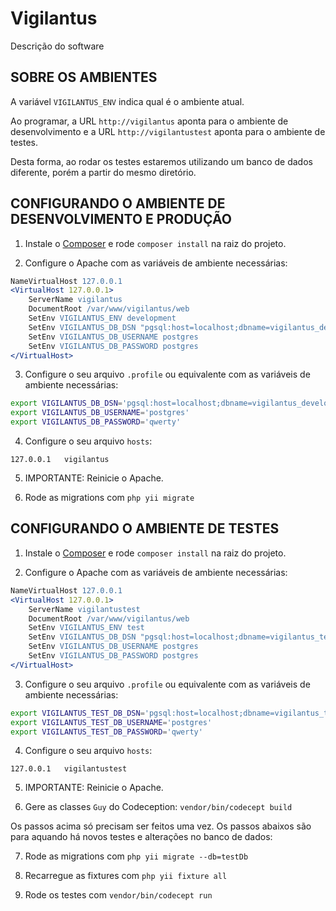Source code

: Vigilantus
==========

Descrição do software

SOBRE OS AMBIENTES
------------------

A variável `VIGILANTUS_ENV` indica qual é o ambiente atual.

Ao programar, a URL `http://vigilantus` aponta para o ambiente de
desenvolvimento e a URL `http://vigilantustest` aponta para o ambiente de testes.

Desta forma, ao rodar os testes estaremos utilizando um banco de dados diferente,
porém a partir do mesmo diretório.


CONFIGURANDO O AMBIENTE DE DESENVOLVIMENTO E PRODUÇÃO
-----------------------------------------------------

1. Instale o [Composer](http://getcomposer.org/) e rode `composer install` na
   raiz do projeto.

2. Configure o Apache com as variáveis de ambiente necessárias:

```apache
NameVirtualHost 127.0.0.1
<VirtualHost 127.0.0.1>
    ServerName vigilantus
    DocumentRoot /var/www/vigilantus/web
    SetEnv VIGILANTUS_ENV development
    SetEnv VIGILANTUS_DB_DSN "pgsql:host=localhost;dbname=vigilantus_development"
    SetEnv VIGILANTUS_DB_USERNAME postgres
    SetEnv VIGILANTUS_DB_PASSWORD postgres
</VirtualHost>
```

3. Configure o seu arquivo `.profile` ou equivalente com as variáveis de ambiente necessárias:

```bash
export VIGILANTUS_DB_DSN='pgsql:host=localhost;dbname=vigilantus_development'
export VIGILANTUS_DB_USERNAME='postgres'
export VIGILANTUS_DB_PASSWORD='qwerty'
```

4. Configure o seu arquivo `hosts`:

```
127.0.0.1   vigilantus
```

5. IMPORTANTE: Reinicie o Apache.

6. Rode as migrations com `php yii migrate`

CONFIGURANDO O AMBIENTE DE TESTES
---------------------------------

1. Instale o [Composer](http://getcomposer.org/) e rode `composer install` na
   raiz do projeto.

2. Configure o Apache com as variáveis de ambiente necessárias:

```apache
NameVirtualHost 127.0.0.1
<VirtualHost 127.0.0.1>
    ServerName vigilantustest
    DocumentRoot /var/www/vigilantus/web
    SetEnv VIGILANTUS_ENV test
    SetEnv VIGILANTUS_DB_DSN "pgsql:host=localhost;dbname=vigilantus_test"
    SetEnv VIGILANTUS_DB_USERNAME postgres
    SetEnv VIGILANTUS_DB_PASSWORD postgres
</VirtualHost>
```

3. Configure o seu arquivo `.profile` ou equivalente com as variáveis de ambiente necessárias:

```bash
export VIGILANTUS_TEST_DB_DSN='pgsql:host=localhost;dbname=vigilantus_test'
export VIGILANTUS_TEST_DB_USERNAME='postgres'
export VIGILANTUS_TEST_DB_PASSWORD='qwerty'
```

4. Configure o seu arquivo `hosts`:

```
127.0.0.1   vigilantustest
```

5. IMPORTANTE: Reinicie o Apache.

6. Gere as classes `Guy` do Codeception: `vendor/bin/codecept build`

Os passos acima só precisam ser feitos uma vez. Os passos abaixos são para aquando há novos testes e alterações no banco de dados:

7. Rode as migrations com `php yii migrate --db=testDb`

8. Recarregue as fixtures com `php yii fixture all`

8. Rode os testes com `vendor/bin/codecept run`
^^^^
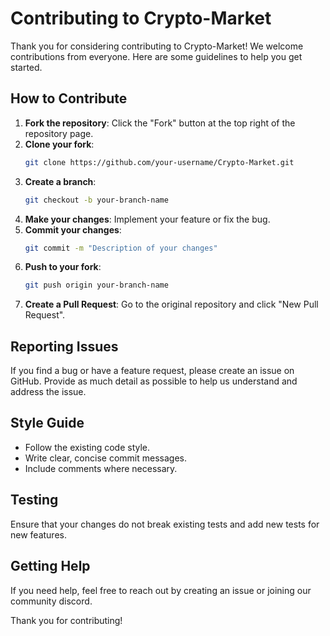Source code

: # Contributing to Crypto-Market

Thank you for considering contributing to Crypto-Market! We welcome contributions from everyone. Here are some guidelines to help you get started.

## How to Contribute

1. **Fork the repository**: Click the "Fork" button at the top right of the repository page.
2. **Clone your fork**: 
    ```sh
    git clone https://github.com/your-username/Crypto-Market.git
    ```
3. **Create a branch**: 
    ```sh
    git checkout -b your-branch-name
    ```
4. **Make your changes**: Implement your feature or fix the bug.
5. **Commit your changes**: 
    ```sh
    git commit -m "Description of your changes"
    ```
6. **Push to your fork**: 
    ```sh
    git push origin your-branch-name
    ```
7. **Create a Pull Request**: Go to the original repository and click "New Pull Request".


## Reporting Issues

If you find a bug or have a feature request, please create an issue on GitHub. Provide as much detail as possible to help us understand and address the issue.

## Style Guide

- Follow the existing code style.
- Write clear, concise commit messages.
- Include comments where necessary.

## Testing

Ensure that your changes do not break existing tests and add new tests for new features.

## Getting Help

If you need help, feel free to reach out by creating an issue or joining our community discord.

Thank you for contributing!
^^^^
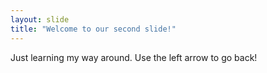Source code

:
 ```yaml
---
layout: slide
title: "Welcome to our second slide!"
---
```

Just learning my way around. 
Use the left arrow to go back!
^^^^
◆ **The problem**:
When the string "migrate" occurs in a line of the material, that line belongs in the answer.

◆ **Finished task**:
6. Rode as migrations com `php yii migrate`
7. Rode as migrations com `php yii migrate --db=testDb`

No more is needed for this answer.